── Task input

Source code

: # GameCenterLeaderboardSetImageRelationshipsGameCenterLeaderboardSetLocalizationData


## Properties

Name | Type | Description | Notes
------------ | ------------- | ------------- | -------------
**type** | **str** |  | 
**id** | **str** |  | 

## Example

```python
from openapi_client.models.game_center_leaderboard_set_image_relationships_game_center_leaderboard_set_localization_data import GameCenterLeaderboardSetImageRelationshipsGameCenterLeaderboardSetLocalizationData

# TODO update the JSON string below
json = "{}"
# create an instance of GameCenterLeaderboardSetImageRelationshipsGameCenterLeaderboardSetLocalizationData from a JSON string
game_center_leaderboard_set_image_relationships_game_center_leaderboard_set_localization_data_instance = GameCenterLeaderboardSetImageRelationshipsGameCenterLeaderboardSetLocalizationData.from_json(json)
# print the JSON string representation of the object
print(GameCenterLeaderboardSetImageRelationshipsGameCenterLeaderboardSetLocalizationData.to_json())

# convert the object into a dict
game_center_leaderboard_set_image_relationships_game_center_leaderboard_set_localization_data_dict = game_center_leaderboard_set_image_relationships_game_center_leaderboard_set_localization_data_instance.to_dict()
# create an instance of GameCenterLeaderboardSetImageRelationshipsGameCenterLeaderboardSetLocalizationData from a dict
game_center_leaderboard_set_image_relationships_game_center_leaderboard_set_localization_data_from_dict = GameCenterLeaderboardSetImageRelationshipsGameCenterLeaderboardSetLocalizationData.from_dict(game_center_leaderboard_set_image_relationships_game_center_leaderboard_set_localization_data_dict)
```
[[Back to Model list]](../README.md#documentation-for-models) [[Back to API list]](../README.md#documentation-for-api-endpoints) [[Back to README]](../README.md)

────

• **Work instructions**:
Each line above with the word "string" must be returned.

• **Answer box**:
# TODO update the JSON string below
# create an instance of GameCenterLeaderboardSetImageRelationshipsGameCenterLeaderboardSetLocalizationData from a JSON string
# print the JSON string representation of the object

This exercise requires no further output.